HOT article: packed to precision – capillary-driven automatic packaging for microfluidic devices

The fabrication  of 3D microstructures for microfluidic devices continues to be a challenge as traditional microfabrication techniques are not suitable for the construction of these devices.  For example, PDMS (polydimethylsiloxane) is one of the most common substrate materials for microfluidic devices, but standard packaging techniques are not able to bond multiple substrate layers with the high precision required.

Tingrui Pan (University of California, Davis) et al. have now come up with an easy and robust technique which they hope will make this problem a thing of the past.  Their new technique, CAP (capillary-driven automatic packaging) uses the interactions between a liquid capillary bridge and the top and bottom substrates to align multiple substrate layers with high precision, and has a bonding strength comparable to standard oxygen plasma processes.  The technique is also transferable to other materials, requires no thermal or mechanical treatment, nor any specialist equipment.

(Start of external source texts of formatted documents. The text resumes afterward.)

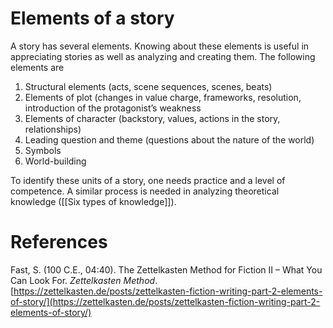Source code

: # Elements of a story

A story has several elements. Knowing about these elements is useful in appreciating stories as well as analyzing and creating them. The following elements are

1. Structural elements (acts, scene sequences, scenes, beats)
2. Elements of plot (changes in value charge, frameworks, resolution, introduction of the protagonist’s weakness
3. Elements of character (backstory, values, actions in the story, relationships)
4. Leading question and theme (questions about the nature of the world)
5. Symbols
6. World-building

To identify these units of a story, one needs practice and a level of competence. A similar process is needed in analyzing theoretical knowledge ([[Six types of knowledge]]).

# References

Fast, S. (100 C.E., 04:40). The Zettelkasten Method for Fiction II – What You Can Look For. *Zettelkasten Method*. [https://zettelkasten.de/posts/zettelkasten-fiction-writing-part-2-elements-of-story/](https://zettelkasten.de/posts/zettelkasten-fiction-writing-part-2-elements-of-story/)


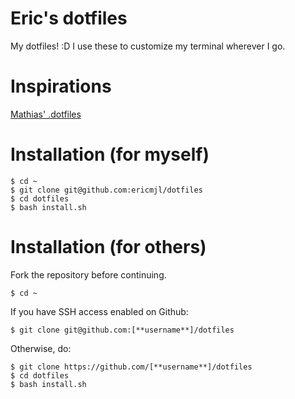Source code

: # Eric's dotfiles

My dotfiles! :D I use these to customize my terminal wherever I go.

# Inspirations

[Mathias' .dotfiles][1]

# Installation (for myself)

    $ cd ~
    $ git clone git@github.com:ericmjl/dotfiles
    $ cd dotfiles
    $ bash install.sh

# Installation (for others)

Fork the repository before continuing.

    $ cd ~

If you have SSH access enabled on Github:

    $ git clone git@github.com:[**username**]/dotfiles

Otherwise, do:

    $ git clone https://github.com/[**username**]/dotfiles
    $ cd dotfiles
    $ bash install.sh

[1]: https://github.com/mathiasbynens/dotfiles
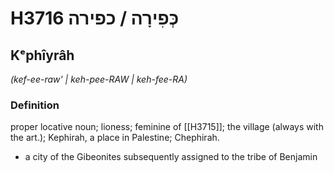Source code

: # H3716 כְּפִירָה / כפירה

## Kᵉphîyrâh

_(kef-ee-raw' | keh-pee-RAW | keh-fee-RA)_

### Definition

proper locative noun; lioness; feminine of [[H3715]]; the village (always with the art.); Kephirah, a place in Palestine; Chephirah.

- a city of the Gibeonites subsequently assigned to the tribe of Benjamin
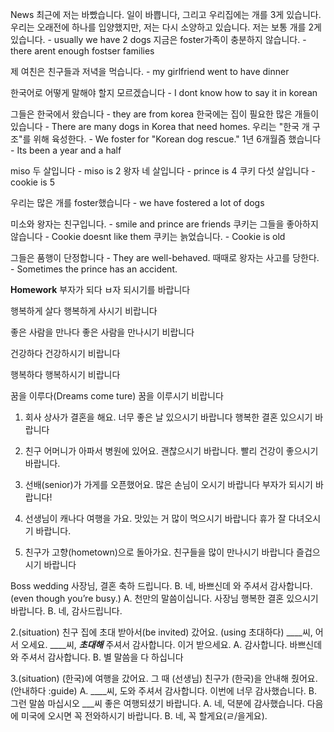 News
최근에 저는 바빴습니다.
일이 바쁩니다, 그리고
우리집에는 개를 3게 있습니다.
우리는 오래전에 하나를 입양했지만, 저는 다시 소양하고 있습니다.
저는 보통 개를 2게 있습니다. - usually we have 2 dogs
지금은 foster가족이 충분하지 않습니다. - there arent enough fostser families

제 여친은 친구들과 저녁을 먹습니다. - my girlfriend went to have dinner

한국어로 어떻게 말해야 할지 모르겠습니다 - I dont know how to say it in korean

그들은 한국에서 왔습니다 - they are from korea
한국에는 집이 필요한 많은 개들이 있습니다 - There are many dogs in Korea that need homes.
우리는 "한국 개 구조"를 위해 육성한다. - We foster for "Korean dog rescue."
1년 6개월즘 했습니다 - Its been a year and a half

miso 두 살입니다 - miso is 2
왕자 네 살입니다 - prince is 4
쿠키 다섯 살입니다 - cookie is 5

우리는 많은 개를 foster했습니다 - we have fostered a lot of dogs

미소와 왕자는 친구입니다. - smile and prince are friends
쿠키는 그들을 좋아하지 않습니다 - Cookie doesnt like them
쿠키는 늙었습니다. - Cookie is old

그들은 품행이 단정합니다 - They are well-behaved.
때때로 왕자는 사고를 당한다. - Sometimes the prince has an accident.

**Homework**
부자가 되다
ㅂ자 되시기를 바랍니다

행복하게 살다
행복하게 사시기 비랍니다

좋은 사람을 만나다
좋은 사람을 만나시기 비랍니다

건강하다
건강하시기 비랍니다

행복하다
행복하시기 비랍니다

꿈을 이루다(Dreams come ture) 
꿈을 이루시기 비랍니다


1. 회사 상사가 결혼을 해요. 
너무 좋은 날 있으시기 바랍니다
행복한 결혼 있으시기 바랍니다

2. 친구 어머니가 아파서 병원에 있어요. 
괜찮으시기 바랍니다.
빨리 건강이 좋으시기 바랍니다.

3. 선배(senior)가 가게를 오픈했어요.
많은 손님이 오시기 바랍니다 
부자가 되시기 바랍니다!

4. 선생님이 캐나다 여행을 가요.
맛있는 거 많이 먹으시기 바랍니다
휴가 잘 다녀오시기 바랍니다.

5. 친구가 고향(hometown)으로 돌아가요.
친구들을 많이 만나시기 바랍니다
즐겁으시기 바랍니다


Boss wedding
사장님, 결혼 축하 드립니다. 
B. 네, 바쁘신데 와 주셔서 감사합니다. (even though you’re busy.)
A. 천만의 말씀이십니다. 사장님 행복한 결혼 있으시기 바랍니다. 
B. 네, 감사드립니다.

2.(situation) 친구 집에 초대 받아서(be invited) 갔어요. (using 초대하다)
____씨, 어서 오세요.
____씨, ___초대해___ 주셔서 감사합니다.  이거 받으세요. 
A. 감사합니다.  바쁘신데  와 주셔서 감사합니다. 
B. 별 말씀을 다 하십니다

3.(situation) (한국)에 여행을 갔어요. 그 때 (선생님) 친구가 (한국)을 안내해 줬어요. (안내하다 :guide)
A. ____씨, 도와 주셔서 감사합니다.  이번에 너무 감사했습니다.
B.  그런 말씀 마십시오
    ___씨 좋은 여행되셨기 바랍니다. 
A. 네, 덕분에 감사했습니다. 
     다음에 미국에 오시면 꼭 전와하시기 바랍니다. 
B. 네, 꼭 할게요(ㄹ/을게요).


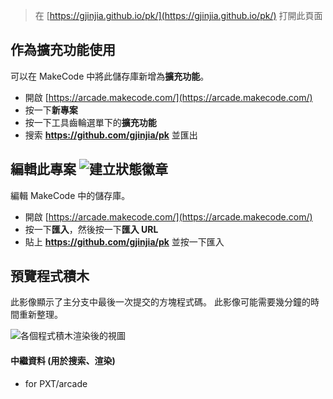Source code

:  


> 在 [https://gjinjia.github.io/pk/](https://gjinjia.github.io/pk/) 打開此頁面

## 作為擴充功能使用

可以在 MakeCode 中將此儲存庫新增為**擴充功能**。

* 開啟 [https://arcade.makecode.com/](https://arcade.makecode.com/)
* 按一下**新專案**
* 按一下工具齒輪選單下的**擴充功能**
* 搜索 **https://github.com/gjinjia/pk** 並匯出

## 編輯此專案 ![建立狀態徽章](https://github.com/gjinjia/pk/workflows/MakeCode/badge.svg)

編輯 MakeCode 中的儲存庫。

* 開啟 [https://arcade.makecode.com/](https://arcade.makecode.com/)
* 按一下**匯入**，然後按一下**匯入 URL**
* 貼上 **https://github.com/gjinjia/pk** 並按一下匯入

## 預覽程式積木

此影像顯示了主分支中最後一次提交的方塊程式碼。
此影像可能需要幾分鐘的時間重新整理。

![各個程式積木渲染後的視圖](https://github.com/gjinjia/pk/raw/master/.github/makecode/blocks.png)

#### 中繼資料 (用於搜索、渲染)

* for PXT/arcade
<script src="https://makecode.com/gh-pages-embed.js"></script><script>makeCodeRender("{{ site.makecode.home_url }}", "{{ site.github.owner_name }}/{{ site.github.repository_name }}");</script>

Illustration of the CAP-enabled microdevice fabrication process, including (a) micropatterning of a shadow mask made of dry film, (b) PDMS replica molding, (c) selective oxygen plasma treatment through the shadow mask, (d) DI water loading in the defined hydrophilic regions, and finally (e) self-alignment and self-engagement steps between two chips with identical capillary alignment patterns.

Pan et al. believe that this technique has the ability to be employed in microdevices for point-of-care diagnosis, controlled drug delivery, and combinatorial biological screening – why not take a look and see for yourself – the article’s free to access for four weeks!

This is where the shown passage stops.